Real problems for Masonite began in the 1970s and 1980s when some lines were not properly manufactured or sealed. This made the hardboard susceptible to mildew and rot, which caused expansion and contraction of the boards. In addition, poor and improper installation aggravated these issues.

In some cases, the boards rotted away where they were nailed to the house and the hardboard would fall off! As a result, in 1994, a nation-wide class-action suit was settled against some of the major hardboard siding products manufacturers. Masonite, which is a trademarked name, was not part of the suit.

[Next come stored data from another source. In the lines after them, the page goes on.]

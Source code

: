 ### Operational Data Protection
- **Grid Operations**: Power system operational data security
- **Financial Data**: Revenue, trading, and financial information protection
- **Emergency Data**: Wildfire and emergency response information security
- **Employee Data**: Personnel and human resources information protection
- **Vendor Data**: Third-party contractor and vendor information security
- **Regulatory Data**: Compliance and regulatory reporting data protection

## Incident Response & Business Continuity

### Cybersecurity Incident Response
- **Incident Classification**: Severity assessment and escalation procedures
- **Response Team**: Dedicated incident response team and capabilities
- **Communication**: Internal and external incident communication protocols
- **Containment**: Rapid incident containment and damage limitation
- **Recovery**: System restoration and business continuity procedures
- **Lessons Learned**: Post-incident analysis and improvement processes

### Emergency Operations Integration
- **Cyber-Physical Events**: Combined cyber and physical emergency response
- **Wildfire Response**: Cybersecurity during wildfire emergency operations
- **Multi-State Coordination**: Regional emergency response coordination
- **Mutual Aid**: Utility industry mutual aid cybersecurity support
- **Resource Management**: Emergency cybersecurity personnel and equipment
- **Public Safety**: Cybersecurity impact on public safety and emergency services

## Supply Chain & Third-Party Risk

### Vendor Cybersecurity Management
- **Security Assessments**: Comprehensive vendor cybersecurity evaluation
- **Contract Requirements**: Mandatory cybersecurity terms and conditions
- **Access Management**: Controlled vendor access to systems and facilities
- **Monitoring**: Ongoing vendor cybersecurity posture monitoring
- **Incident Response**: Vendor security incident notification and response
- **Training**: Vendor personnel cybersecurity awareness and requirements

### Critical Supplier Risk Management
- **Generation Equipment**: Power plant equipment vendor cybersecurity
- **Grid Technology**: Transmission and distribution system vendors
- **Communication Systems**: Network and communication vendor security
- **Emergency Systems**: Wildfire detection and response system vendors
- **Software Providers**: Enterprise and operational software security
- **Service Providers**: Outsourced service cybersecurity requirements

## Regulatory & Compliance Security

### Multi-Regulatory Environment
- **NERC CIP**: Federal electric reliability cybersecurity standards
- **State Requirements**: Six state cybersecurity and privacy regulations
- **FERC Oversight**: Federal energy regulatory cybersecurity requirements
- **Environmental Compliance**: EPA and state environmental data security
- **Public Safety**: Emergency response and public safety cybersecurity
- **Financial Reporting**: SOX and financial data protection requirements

The homeowners won the suit, which stipulated that specific owners of houses constructed using hardboard could be reimbursed for any damages caused by the product. As a result of the lawsuit, nearly all manufacturers stopped producing Masonite siding and, in March 2001, the Masonite Corporation announced its decision to phase out production of all hardboard siding products.

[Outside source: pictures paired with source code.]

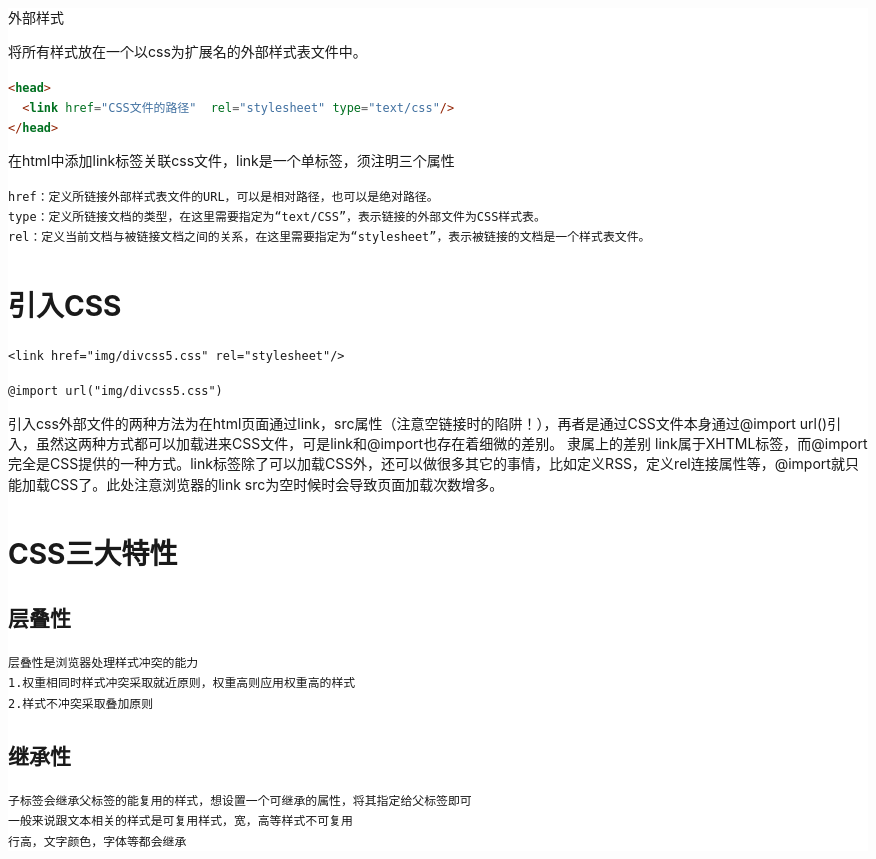 外部样式

将所有样式放在一个以css为扩展名的外部样式表文件中。

```html
<head>
  <link href="CSS文件的路径"  rel="stylesheet" type="text/css"/>
</head>
```

在html中添加link标签关联css文件，link是一个单标签，须注明三个属性

```
href：定义所链接外部样式表文件的URL，可以是相对路径，也可以是绝对路径。
type：定义所链接文档的类型，在这里需要指定为“text/CSS”，表示链接的外部文件为CSS样式表。
rel：定义当前文档与被链接文档之间的关系，在这里需要指定为“stylesheet”，表示被链接的文档是一个样式表文件。
```





# 引入CSS

```
<link href="img/divcss5.css" rel="stylesheet"/>
```

```
@import url("img/divcss5.css")
```

引入css外部文件的两种方法为在html页面通过link，src属性（注意空链接时的陷阱！），再者是通过CSS文件本身通过@import url()引入，虽然这两种方式都可以加载进来CSS文件，可是link和@import也存在着细微的差别。 隶属上的差别 link属于XHTML标签，而@import完全是CSS提供的一种方式。link标签除了可以加载CSS外，还可以做很多其它的事情，比如定义RSS，定义rel连接属性等，@import就只能加载CSS了。此处注意浏览器的link src为空时候时会导致页面加载次数增多。





# CSS三大特性

## 层叠性

```
层叠性是浏览器处理样式冲突的能力
1.权重相同时样式冲突采取就近原则，权重高则应用权重高的样式
2.样式不冲突采取叠加原则
```

## 继承性

```
子标签会继承父标签的能复用的样式，想设置一个可继承的属性，将其指定给父标签即可
一般来说跟文本相关的样式是可复用样式，宽，高等样式不可复用
行高，文字颜色，字体等都会继承
```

Today, similar “tempered hardboard” is now a generic product made by many forest product companies and is often, erroneously, referred to as Masonite.

Hardboard Siding

Modern hardboard siding products are far superior to the traditional materials. However, there are still some disadvantages to using a wood-based siding product. Panels that have been Improperly stained and sealed, for example, will allow moisture to make its way underneath the siding and cause mildew. In addition to product quality, improper installation can lead to moisture problems that can degrade the effectiveness and expose a house to mildew and moisture-related problems.

Even with the minor improvements made to hardboard siding, the most common problem we see with this siding type is installation error. Replacing hardboard siding represents nearly 50% of our siding sales and during our inspections we notice several common errors that builders made in the late 1980s and early 1990s.  Builders would only install 1-2 “shear walls” with plywood under the siding and install the rest of the hardboard directly over the studs. The only siding that won’t warp or perform poorly when installed over studs is vertical siding that is 5/8” thick.

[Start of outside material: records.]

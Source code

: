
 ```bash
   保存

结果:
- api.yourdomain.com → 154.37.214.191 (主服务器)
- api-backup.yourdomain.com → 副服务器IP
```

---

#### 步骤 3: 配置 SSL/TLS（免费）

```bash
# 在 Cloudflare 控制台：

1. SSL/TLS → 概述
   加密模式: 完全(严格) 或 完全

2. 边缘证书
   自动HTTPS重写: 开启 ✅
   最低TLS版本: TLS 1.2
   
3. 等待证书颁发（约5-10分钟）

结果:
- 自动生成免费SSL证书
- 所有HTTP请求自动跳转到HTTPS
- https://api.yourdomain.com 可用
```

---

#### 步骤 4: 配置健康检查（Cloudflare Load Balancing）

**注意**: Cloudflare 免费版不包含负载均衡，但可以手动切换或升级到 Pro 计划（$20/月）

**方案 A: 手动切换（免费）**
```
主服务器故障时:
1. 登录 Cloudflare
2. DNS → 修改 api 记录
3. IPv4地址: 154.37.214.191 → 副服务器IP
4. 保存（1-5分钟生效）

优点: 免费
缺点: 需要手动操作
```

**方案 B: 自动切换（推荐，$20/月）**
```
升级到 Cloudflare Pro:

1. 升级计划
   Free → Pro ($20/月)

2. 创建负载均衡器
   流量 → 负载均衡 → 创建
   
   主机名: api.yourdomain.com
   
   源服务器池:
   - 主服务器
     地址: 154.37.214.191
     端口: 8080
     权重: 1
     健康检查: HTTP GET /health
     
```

The biggest cause of dry rot in hardboard siding is inadequate water diversion flashing around gutter to siding transitions and installation of trim over the siding which does not allow for proper z-bar flashing over the head trim around windows. Furthermore, builders did not use joint connectors at the seams and would improperly nail the siding which would not allow the product to expand and contract and ultimately lead to bows in the siding. Lastly, homeowners failed to maintain this siding enough.  

Those homeowners who painted their siding every 5-8 years and caulked around the trim would find their siding still standing today – those who did not have already installed new siding or need to right now. The most misleading aspect to the class-action lawsuit and general disdain for hardboard siding is that home builders should share the responsibility of the product failure. It is safe to say that builders who used this product were happy when the lawsuit was accepted.

Alternatives to Hardboard Siding

Two great alternative siding products to consider LP® SmartSide® engineered wood siding and James Hardie fiber cement siding.

LP® SmartSide® is a siding product composed of chipped Aspen wood combined with a specialized resin formula used as a binding agent along with zinc borate for a treating element along with a phenolic acid overlay. The result is a product that offers superior moisture protection and strength. It comes in longer lengths than Hardie Board, weighs less, and is less expensive to install since there are no special cutting tools required.

Hardie Board, by the way, is not the same product as “hardboard,” which is a dense and thin pressed particleboard typically made from wood. Hardie Board is a fiber cement product known available as a horizontal lap siding called HardiePlank®, and a vertical siding called HardiePanel®. These fiber cement siding products are created from a proprietary formula of Portland cement mixed with ground sand, cellulose fiber, and other additives. Because of its popularity it has become a veritable generic product and referred to as concrete siding, cement fiber siding, and even fiber cement cladding.